Architecture May 22, 2026 7 min read 1,243 words

Message queues: handling the heavy lifting of document processing

Stop running embeddings inside the request-response cycle. A production-grade document ingestion pipeline — staged workers, exponential backoff, dead-letter quarantines, batched embeddings, and queue-depth autoscaling that keeps your AI app from melting under a 500-page PDF.

Anass Ez-zouaine

Backend · Architect · AI

▸ Share

Document processing pipeline fed by a message queue with multiple worker stages

If you are running your document embeddings inside your request-response cycle, you are playing with fire. I have seen too many junior devs build a beautiful RAG application that falls over the second a user uploads a 50MB PDF. The browser spins, the Nginx timeout hits, and the database locks up while your worker tries to chunk 500 pages of legal jargon in real time.
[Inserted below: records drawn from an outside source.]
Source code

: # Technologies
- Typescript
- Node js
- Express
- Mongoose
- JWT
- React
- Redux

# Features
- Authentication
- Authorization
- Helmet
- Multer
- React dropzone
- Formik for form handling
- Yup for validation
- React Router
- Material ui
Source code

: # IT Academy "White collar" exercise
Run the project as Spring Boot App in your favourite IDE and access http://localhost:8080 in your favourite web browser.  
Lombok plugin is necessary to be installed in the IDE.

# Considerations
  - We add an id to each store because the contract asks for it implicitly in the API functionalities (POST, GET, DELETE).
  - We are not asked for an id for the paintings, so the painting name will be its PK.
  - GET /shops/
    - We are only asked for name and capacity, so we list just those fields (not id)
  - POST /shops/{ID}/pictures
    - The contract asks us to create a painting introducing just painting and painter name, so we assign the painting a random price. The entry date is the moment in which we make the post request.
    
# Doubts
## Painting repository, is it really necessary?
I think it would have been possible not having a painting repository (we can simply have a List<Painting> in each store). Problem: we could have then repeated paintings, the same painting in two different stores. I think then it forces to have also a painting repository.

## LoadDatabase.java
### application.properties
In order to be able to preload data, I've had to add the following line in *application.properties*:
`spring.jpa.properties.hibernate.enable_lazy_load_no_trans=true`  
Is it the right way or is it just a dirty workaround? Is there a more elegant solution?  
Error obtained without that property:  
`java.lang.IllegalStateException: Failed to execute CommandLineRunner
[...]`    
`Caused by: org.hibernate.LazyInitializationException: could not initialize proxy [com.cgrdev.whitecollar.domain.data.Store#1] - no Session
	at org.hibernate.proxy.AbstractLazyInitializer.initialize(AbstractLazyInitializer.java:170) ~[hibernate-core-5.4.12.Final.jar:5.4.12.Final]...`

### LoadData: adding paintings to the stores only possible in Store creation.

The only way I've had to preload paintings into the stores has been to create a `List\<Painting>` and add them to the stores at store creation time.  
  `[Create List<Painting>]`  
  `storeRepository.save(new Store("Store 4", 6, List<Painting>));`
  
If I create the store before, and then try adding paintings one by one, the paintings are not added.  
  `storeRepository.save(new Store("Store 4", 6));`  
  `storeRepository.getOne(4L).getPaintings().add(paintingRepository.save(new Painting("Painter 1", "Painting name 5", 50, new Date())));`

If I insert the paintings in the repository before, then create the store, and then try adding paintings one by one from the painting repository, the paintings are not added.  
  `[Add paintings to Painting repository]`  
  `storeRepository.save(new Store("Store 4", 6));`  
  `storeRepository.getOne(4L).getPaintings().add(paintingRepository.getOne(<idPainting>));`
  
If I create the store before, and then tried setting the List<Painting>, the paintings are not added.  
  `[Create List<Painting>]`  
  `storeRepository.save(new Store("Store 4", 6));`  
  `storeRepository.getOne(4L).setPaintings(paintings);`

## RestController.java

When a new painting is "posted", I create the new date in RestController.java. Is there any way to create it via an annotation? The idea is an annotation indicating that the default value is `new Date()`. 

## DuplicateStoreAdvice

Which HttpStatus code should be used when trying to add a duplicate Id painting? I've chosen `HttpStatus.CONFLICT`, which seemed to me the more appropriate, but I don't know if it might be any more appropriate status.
This is the classic “heavy lifting” problem in AI engineering. Document processing — OCR, text extraction, semantic chunking, and embedding — is slow, unpredictable, and resource-heavy. Trying to force it into a synchronous web request is a recipe for a bad user experience and a fragile system.

The solution is decoupling. I’m talking about message queues. In this guide, I’ll walk you through why async work belongs in a queue and how to build a production-grade ingestion pipeline that doesn’t melt your server.

The synchronous trap

Imagine a user uploads a document to your SaaS. Your code receives the file, sends it to an extraction API, waits for the response, loops through the text to create chunks, sends each chunk to an embedding model, and finally saves it to pgvector.

If any of those steps take more than 30 seconds, the connection drops. If the embedding API has a momentary blip, the whole process fails, and the user has to start over. Worse, while your server is busy doing this heavy work, it’s not responding to other users.

This is where we apply the first rule of senior engineering: if it takes more than 100ms, consider making it async. By moving this work to a message queue, you give your users immediate feedback (“we’re processing your file!”) while the heavy lifting happens safely in the background.

The anatomy of a document pipeline

A robust RAG pipeline isn’t just one big function. It’s a series of decoupled stages. I like to break it down into modular steps, each triggered by a message in a queue. This lets you scale different parts of the system independently.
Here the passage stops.